The former wife of a Dutch army colonel who, while performing as a stripper in Berlin, was recruited by German intelligence, first came to the attention of British officialdom in December 1915.
Arriving at the southern English port of Folkestone on the boat train from Dieppe in France, Mata Hari - whose real name was Zelle MacLeod - attracted suspicion.
At first she told officials that she was on her way to South America to continue her career as a dancer but then admitted her destination was The Hague so she could be near her lover, Baron Van der Capellen, a Dutch Hussars colonel.
After subsequent cross-examination by an MI5 officer, the authorities could pin nothing on the spy and had to let her go.
During the second World War, a British double agent duped Hitler in a secret service plot to ensure the success of the D-Day landings, according to the released papers.
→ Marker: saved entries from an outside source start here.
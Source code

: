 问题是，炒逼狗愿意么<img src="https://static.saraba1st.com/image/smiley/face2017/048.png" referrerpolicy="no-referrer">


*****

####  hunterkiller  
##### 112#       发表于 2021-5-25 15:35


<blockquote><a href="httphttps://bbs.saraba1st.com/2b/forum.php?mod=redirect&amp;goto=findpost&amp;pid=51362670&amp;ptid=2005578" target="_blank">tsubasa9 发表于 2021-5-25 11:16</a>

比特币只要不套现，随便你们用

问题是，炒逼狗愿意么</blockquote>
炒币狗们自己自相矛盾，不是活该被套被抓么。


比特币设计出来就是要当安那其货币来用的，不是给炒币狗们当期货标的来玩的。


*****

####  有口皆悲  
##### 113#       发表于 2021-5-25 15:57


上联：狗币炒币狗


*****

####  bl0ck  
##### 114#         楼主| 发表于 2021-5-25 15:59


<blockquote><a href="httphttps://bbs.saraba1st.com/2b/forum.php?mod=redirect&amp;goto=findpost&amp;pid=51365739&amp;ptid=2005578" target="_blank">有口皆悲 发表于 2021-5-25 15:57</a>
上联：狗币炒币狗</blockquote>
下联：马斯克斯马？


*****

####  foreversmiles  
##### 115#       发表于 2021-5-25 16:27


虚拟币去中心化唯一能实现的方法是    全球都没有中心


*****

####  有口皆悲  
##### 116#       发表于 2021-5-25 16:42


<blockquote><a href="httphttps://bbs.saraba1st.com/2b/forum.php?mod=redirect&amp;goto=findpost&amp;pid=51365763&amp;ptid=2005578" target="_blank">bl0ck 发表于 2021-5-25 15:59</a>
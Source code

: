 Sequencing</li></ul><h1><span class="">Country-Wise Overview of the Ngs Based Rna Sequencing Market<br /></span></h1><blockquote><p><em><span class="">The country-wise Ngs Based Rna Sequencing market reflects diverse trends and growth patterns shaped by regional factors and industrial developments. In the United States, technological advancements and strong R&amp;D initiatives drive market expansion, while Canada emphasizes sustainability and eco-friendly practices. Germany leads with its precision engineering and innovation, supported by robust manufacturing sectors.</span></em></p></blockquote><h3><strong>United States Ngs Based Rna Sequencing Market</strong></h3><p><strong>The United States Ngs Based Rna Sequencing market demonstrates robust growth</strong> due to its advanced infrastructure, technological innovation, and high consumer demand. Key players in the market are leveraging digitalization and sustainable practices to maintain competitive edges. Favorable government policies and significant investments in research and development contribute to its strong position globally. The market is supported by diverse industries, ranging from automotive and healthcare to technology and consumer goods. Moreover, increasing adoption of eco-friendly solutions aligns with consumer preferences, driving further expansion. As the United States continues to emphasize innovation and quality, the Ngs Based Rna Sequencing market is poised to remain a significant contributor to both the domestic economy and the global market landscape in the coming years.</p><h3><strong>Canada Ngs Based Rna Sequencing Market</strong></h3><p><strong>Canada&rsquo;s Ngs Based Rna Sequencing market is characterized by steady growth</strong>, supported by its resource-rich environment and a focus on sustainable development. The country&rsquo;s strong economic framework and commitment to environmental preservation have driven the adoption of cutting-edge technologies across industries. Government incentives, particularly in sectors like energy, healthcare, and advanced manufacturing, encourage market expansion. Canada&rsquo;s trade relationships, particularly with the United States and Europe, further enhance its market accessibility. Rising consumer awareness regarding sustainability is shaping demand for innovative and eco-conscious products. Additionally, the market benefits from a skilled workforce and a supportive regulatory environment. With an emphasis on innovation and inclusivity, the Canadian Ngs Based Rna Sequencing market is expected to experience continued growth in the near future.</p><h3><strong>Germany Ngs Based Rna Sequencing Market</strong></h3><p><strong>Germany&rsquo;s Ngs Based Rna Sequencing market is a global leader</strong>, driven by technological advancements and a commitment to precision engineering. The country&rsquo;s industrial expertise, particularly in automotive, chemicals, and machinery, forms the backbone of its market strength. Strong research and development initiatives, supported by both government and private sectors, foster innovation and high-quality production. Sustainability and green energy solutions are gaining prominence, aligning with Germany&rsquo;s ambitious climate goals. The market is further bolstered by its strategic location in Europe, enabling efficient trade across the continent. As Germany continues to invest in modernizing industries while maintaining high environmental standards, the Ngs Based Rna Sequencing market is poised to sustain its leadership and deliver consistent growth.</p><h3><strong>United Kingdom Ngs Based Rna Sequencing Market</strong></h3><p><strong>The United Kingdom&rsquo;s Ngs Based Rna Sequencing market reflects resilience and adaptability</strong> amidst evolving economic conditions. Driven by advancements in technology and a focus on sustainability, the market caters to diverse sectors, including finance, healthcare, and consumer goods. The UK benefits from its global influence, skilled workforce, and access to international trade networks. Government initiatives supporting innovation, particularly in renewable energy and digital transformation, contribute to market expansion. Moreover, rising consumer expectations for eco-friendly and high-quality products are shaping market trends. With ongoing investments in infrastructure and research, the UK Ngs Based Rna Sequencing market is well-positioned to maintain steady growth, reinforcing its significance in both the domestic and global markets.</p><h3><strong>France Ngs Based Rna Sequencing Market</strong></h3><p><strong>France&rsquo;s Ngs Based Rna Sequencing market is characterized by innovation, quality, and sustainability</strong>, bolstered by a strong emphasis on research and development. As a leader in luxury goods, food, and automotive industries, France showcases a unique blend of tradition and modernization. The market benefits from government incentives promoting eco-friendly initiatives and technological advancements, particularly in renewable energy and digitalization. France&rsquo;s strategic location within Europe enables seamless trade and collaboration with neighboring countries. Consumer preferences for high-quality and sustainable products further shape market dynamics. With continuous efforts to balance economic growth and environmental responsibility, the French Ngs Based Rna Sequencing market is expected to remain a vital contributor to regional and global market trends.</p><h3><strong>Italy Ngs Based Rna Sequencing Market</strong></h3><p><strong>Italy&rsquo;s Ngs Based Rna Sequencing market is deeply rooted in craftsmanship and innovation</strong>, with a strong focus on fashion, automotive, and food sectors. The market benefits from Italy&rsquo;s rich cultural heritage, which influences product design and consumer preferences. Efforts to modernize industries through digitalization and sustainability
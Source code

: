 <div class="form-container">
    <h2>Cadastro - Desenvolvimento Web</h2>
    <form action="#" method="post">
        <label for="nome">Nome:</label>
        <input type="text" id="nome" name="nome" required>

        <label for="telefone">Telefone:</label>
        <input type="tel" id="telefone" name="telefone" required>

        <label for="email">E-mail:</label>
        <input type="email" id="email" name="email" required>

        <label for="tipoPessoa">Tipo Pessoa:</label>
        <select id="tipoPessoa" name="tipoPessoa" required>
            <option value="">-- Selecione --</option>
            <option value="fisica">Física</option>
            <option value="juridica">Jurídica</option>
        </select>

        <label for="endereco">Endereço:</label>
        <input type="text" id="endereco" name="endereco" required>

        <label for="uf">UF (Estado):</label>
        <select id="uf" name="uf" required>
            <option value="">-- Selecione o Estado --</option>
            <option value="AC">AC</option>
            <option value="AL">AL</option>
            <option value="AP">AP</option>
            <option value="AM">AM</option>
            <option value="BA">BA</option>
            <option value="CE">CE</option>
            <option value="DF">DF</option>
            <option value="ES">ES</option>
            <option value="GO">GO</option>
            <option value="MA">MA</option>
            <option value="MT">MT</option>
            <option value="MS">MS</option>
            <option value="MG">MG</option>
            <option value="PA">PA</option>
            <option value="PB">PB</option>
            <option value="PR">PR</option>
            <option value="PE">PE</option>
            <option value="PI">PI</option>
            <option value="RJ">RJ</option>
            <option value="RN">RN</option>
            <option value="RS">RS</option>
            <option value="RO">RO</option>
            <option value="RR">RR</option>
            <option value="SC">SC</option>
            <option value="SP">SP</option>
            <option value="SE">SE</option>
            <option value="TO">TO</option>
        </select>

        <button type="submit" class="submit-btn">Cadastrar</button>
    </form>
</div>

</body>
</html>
Hundreds of radio messages transmitted from London by the spy, code-named Garbo, conned Germany's commanders into believing that the 1944 Normandy invasion was an elaborate diversion ahead of a main attack near Calais.
Vital Nazi reinforcements were held back or diverted to eastern France on the basis of "information" from Garbo - a Spaniard whose real name was Juan Pujol Garcia - that two fictitious Anglo-American armies were massing in Dover.
In another revelation, MI5 considered using a "truth drug" on Hitler's deputy, Rudolf Hess, to force him to disclose Nazi secrets.
Hess was captured in 1941, during the second World War, after flying to Scotland in a bizarre and unauthorised attempt to negotiate a peace deal between Britain and Germany. The British were not impressed by his claims and he was swiftly interned in "Camp Z" - a secret location near Aldershot.
Nevertheless a War Office official did write to Capt Guy Liddell of MI5 with a suggestion for "the picking of whatever brains that gentleman may still possess".